For their Series XI, which began in London last weekend, the Abbott World Marathon Majors announced a drop in its top prize from half a mill to a quarter mill, while thumping a new charity component that outstrips the top athletic prize by thirty grand, $280k to $250k. Yet can you blame them?
What would you do if international diversity completely disappeared from the top end of your sport, or if half your women’s series champions turned up doped – then didn’t give the money back, so you had to pay out twice? Not to mention all the negative PR that comes with the news. Not quite the idea you had in mind a decade ago when you began the series, then, is it?
And just today we read that the Abbott World Marathon Majors has announced a ten-year strategic partnership deal with Wanda Group in China to develop marathoning in Asia (outside Japan) and Africa with the emphasis on participation, charity fundraising, and economic impact.
“The World Marathon Majors Series was founded in 2006 to advance the sport of marathon running and to honor the world’s best male and female runners and wheelchair athletes,” read the press release. “Now, every year, more than 250,000 runners participate in the AbbottWMM races worldwide, raising nearly $150 million annually for good causes, and the Series celebrates its Six Star finishers, runners who have successfully completed all six races in the Series. Additionally, Abbott WMM is a world leader in anti-doping initiatives, financing the biggest private-funded drug testing program in sport.”
Notice the order of focus and intention. Sport is still involved, yes, but now it is last in line and focused on doping, no longer the centerpiece of the enterprise.
But that aside, why is the money in this sport still organized the way it is in the first place? Because for some odd reason we can’t shuck our amateur past where the illusion fostered was that there was no money at all, while the reality was there was no ‘visible’ money?
Did anyone know, or did organizers of the event, or the Abbott World Marathon Majors alert the media that if she won the Boston Marathon a few weeks ago that Edna Kiplagat would be in line to walk away with nearly $1 million when all the figures were added up? Not as I recall. In fact, on our local broadcast, the issue of prize money was never even broached.

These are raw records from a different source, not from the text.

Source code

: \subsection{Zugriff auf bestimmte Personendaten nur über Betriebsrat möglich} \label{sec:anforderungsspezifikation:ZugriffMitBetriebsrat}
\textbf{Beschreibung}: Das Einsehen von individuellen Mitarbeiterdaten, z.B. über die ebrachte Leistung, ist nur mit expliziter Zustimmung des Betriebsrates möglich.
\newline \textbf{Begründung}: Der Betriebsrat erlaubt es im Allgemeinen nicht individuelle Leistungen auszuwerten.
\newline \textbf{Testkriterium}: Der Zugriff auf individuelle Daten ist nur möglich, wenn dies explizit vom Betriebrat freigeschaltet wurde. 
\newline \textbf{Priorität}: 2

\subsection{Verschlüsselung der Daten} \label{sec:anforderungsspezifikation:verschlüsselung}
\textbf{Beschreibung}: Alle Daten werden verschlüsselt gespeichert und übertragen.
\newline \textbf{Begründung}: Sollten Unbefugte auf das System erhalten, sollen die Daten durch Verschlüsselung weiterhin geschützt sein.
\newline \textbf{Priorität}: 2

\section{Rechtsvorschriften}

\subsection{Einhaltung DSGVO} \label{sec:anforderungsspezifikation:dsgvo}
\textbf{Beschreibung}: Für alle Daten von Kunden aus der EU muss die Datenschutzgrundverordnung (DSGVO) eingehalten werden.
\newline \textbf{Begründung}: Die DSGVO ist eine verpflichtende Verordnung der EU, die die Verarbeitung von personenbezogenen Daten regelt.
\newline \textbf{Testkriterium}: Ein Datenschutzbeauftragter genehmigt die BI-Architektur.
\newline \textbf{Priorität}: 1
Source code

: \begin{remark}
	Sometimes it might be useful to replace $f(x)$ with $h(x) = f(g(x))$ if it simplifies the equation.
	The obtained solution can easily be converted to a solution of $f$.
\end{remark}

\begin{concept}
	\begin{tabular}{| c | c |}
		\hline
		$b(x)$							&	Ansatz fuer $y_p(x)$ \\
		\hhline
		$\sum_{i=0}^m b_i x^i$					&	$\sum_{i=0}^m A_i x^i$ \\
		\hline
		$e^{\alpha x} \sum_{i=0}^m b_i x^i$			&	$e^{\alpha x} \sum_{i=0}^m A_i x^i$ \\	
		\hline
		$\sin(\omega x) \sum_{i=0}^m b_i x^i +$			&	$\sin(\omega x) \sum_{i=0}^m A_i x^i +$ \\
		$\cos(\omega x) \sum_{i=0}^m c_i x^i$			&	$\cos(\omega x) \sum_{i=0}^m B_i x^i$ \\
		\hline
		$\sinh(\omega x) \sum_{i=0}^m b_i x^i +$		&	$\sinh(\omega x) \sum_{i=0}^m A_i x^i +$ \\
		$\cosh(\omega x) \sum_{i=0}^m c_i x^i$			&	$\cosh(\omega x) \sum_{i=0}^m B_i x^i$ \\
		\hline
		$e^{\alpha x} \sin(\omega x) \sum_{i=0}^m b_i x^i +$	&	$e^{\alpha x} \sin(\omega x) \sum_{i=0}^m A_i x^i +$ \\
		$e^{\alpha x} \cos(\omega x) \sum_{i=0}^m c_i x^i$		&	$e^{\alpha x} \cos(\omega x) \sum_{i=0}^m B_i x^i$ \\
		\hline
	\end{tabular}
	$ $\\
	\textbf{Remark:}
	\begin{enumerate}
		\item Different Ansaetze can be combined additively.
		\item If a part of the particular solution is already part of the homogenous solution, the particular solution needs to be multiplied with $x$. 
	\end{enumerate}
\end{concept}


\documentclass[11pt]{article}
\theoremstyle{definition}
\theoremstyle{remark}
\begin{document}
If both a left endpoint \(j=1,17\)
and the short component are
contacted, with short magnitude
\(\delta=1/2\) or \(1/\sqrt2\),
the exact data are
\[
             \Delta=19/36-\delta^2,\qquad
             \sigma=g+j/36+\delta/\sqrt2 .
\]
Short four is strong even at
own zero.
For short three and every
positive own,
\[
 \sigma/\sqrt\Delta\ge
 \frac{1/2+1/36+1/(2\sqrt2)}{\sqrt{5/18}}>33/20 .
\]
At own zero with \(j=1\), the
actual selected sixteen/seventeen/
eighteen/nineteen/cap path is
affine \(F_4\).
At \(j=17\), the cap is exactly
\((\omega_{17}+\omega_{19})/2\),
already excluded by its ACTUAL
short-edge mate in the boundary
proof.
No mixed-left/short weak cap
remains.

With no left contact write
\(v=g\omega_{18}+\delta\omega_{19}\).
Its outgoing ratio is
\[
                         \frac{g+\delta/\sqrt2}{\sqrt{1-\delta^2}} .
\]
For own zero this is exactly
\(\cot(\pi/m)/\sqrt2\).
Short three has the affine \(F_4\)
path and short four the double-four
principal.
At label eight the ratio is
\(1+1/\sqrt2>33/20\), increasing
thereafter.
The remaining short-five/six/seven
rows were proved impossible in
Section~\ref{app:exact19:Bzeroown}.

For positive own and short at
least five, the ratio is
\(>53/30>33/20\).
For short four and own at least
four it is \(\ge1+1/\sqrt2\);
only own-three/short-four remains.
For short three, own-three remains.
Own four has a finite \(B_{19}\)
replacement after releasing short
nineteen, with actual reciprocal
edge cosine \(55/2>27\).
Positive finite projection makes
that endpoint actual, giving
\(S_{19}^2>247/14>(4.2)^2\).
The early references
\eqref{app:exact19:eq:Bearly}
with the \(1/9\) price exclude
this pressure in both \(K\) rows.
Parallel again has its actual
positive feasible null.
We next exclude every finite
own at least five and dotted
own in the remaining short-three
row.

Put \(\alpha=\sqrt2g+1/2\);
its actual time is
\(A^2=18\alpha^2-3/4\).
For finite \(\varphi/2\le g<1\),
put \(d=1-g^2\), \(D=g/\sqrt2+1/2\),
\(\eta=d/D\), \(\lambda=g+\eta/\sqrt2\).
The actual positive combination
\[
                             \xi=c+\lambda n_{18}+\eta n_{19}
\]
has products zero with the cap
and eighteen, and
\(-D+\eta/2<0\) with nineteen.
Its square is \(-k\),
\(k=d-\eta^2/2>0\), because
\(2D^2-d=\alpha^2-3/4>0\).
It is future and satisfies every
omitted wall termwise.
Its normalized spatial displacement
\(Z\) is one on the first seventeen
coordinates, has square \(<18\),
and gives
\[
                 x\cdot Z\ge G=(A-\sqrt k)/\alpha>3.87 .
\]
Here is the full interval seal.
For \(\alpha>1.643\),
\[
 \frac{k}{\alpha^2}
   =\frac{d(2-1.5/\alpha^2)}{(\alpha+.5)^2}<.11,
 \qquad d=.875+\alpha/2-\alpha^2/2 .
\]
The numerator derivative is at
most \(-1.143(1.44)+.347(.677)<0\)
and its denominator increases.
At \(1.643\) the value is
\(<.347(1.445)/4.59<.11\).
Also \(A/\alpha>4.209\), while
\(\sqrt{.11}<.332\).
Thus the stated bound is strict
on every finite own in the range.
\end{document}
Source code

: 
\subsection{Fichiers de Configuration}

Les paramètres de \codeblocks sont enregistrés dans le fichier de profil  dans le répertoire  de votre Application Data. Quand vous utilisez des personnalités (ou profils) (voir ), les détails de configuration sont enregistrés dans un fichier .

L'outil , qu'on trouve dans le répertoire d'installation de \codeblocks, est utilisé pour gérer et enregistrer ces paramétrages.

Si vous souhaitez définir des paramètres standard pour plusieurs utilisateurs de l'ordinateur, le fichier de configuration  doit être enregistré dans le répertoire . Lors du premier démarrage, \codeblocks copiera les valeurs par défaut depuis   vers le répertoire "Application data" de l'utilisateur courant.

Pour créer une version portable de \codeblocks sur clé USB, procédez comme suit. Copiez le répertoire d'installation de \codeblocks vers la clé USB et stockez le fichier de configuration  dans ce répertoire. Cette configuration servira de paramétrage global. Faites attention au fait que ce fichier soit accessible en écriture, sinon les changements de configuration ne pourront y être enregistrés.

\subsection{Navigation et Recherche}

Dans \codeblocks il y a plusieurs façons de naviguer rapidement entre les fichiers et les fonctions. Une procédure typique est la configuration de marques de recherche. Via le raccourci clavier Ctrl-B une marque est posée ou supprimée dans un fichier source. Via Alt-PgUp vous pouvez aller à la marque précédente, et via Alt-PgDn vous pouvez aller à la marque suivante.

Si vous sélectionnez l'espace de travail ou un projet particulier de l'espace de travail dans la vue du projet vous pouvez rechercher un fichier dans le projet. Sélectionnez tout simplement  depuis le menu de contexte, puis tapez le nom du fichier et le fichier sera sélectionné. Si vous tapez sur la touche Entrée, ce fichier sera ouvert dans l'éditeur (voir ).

And did the public know that London women’s champion Mary Keitany didn’t just take home $55,000 in first prize money or the $305,000 that the time and world record bonuses represented, but that she likely took in something on the order of $500,000 when shoe company bonuses and her appearance fee were totaled in?
Why is it when every other sport in the world blares its salaries and contracts out like a bunch of feces-throwing monkeys, this sport looks at prize purses with such parsimony or with a thin scrim of shame? Is it because the events are all non-profits using public thoroughfares as their arenas?

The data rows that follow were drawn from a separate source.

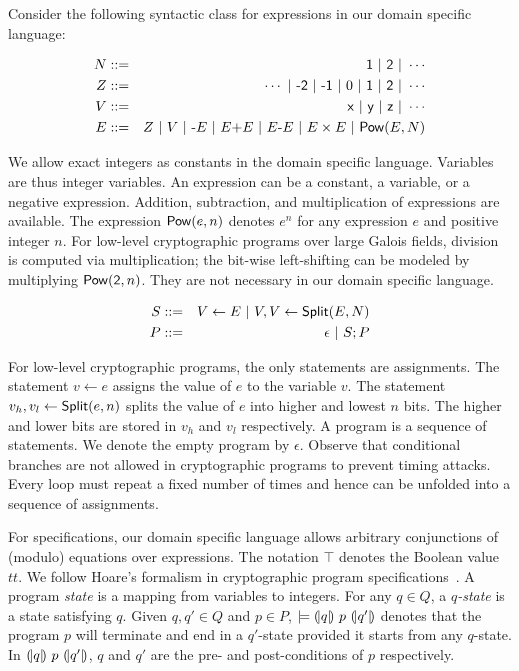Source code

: 
Consider the following syntactic class for expressions in our domain
specific language:

\begin{eqnarray*}
  N & ::= & \dslcode{1}\ |\ \dslcode{2}\ |\ \cdots\\
  Z & ::= & \cdots \ |\ \dslcode{-2}\ |\ \dslcode{-1} \ |\ 0\ |\ 
            \dslcode{1}\ |\ \dslcode{2}\ |\ \cdots\\
  V & ::= & \dslcode{x} \ |\ \dslcode{y} \ |\ \dslcode{z} \ |\ \cdots\\
  E & ::= &  Z \ |\ V \ |\  \dslcode{-}E \ |\ E \dslcode{+} E 
             \ |\ E \dslcode{-} E
             \ |\ E \times E \ |\ \dslcode{Pow} (E, N)
\end{eqnarray*}

We allow exact integers as constants in the domain specific
language. Variables are thus integer variables. An expression can be a
constant, a variable, or a negative expression. Addition, subtraction,
and multiplication of expressions are available. The expression
$\mbox{\textsf{Pow}}(e, n)$ denotes $e^n$ for any expression $e$ and positive
integer $n$. For low-level cryptographic programs over large Galois
fields, division is computed via multiplication; the bit-wise
left-shifting can be modeled by multiplying
$\mbox{\textsf{Pow}}(\mbox{\textsf{2}}, n)$. They are not necessary in our
domain specific language. 

\begin{eqnarray*}
  S & ::= & V \leftarrow E 
            \ |\  V, V \leftarrow \mbox{\textsf{Split}} (E, N)\\
  P & ::= & \epsilon \ |\ S; P
\end{eqnarray*}

For low-level cryptographic programs, the only statements are
assignments. The statement $v \leftarrow e$ assigns the value of $e$
to the variable $v$. The statement $v_h, v_l \leftarrow
\mbox{\textsf{Split}}(e, n)$ splits the value of $e$ into higher and lowest
$n$ bits. The higher and lower bits are stored in $v_h$ and $v_l$
respectively. A program is a sequence of statements. We denote the
empty program by $\epsilon$. Observe that conditional branches are not
allowed in cryptographic programs to prevent timing attacks. Every
loop must repeat a fixed number of times and hence can be unfolded
into a sequence of assignments.

For specifications, our domain specific language allows arbitrary
conjunctions of (modulo) equations over expressions. The notation
$\top$ denotes the Boolean value $\mathit{tt}$. We follow Hoare's
formalism in cryptographic program specifications~\cite{H:69:ABCP}. A program
\textit{state} is a mapping from variables to integers. For any $q \in
Q$, a \emph{$q$-state} is a state satisfying $q$.
Given $q, q' \in Q$ and $p \in P$, $\models {(\!|}{q}{|\!)}~{p}~{(\!|}{q'}{|\!)}$
denotes that the program $p$ will terminate and end in a $q'$-state
provided it starts from any $q$-state. In ${(\!|}{q}{|\!)}~{p}~{(\!|}{q'}{|\!)}$,
$q$ and $q'$ are the pre- and post-conditions of $p$ respectively.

I remember vividly at the 1990 Crim 10 Miler in Flint, Michigan there was prize money on the line for the first time in the amount of $60,000. Before that the same $60k had been utilized in the form of non-disclosed appearance fees. When I asked the race director why the money had always been hidden, she said it was because of the up-and-down cycle of the Buick auto plant in Flint.

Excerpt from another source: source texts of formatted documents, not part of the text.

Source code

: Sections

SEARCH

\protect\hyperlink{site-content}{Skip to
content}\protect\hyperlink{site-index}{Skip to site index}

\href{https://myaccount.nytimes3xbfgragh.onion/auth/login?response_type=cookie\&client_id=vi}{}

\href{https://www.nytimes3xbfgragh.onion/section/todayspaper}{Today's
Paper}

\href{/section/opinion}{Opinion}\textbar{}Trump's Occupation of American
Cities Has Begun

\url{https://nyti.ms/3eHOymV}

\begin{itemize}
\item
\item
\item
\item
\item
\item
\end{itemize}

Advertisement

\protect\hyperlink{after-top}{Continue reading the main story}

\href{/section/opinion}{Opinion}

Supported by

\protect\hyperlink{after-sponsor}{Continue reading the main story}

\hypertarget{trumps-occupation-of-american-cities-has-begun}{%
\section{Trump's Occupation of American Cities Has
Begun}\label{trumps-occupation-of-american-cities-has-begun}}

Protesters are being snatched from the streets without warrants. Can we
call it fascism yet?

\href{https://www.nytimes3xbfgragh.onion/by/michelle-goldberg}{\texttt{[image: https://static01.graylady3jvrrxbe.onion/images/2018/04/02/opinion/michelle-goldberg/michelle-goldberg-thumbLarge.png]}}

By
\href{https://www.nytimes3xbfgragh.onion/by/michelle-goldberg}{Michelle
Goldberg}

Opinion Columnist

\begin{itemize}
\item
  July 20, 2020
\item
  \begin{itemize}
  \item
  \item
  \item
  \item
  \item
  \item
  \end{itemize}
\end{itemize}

“We have so many auto workers standing in unemployment lines,” she said, “that we didn’t want to be seen giving thousands of dollars away to runners.”
Really? Yet three weeks after Crim the annual Buick Invitational PGA Golf Tournament came to Flint and easily handed out millions to guys with beer bellies who smoking cigarettes as they ambled down the fairways (pre Tiger Woods PGA)? I didn’t get it then. I don’t get it now. Maybe I do, but I’m just afraid of what I think.
The American mind equates financial rewards with sporting achievement. When you don’t award any money, or just very little money, you devalue the achievement in the public eye. And just because the champions in your sport come from developing world nations where a little goes a long way, that doesn’t obviate the need to increase the public interest in the sport here.
When are people going to realize they are not giving anything to anybody? You’re placing a value on achievement at your event. You are valuing your first position. But if you don’t accord it a proper value, how can you expect others to? In today’s world of professional sports, if you’re not making $1 million for first prize in a major event you’re not taken seriously.
Why do we think there is such an emphasis placed on the charity runners? Because that’s where the millions of dollars are! And that is a good thing. I’ve contributed to charity runners many times for friends and family. But just like tailgating is an important part of the American football experience, it isn’t the main purpose of the gathering. The game is.
When the Boston Athletic Association got dragged into the modern era in the mid-1980s it was because there were a lot of people putting pressure on them to change, from the media to the running community, and finally, Boston Mayor Ray Flynn. Does anybody else see that kind of pressure being applied today? There are some media, yes, but only within the industry. And the running community isn’t even aware, much less care, about the state of the sport. That connection has long since been severed. And name me a pol who has any jurisdiction who could apply pressure.
No, the runners, their managers, and the federations which were put in the position to oversee the good health of same have no one to blame but themselves for the current state of the game. Way to go, gang, you’ve managed to at least deeply wound the goose even before it got truly golden.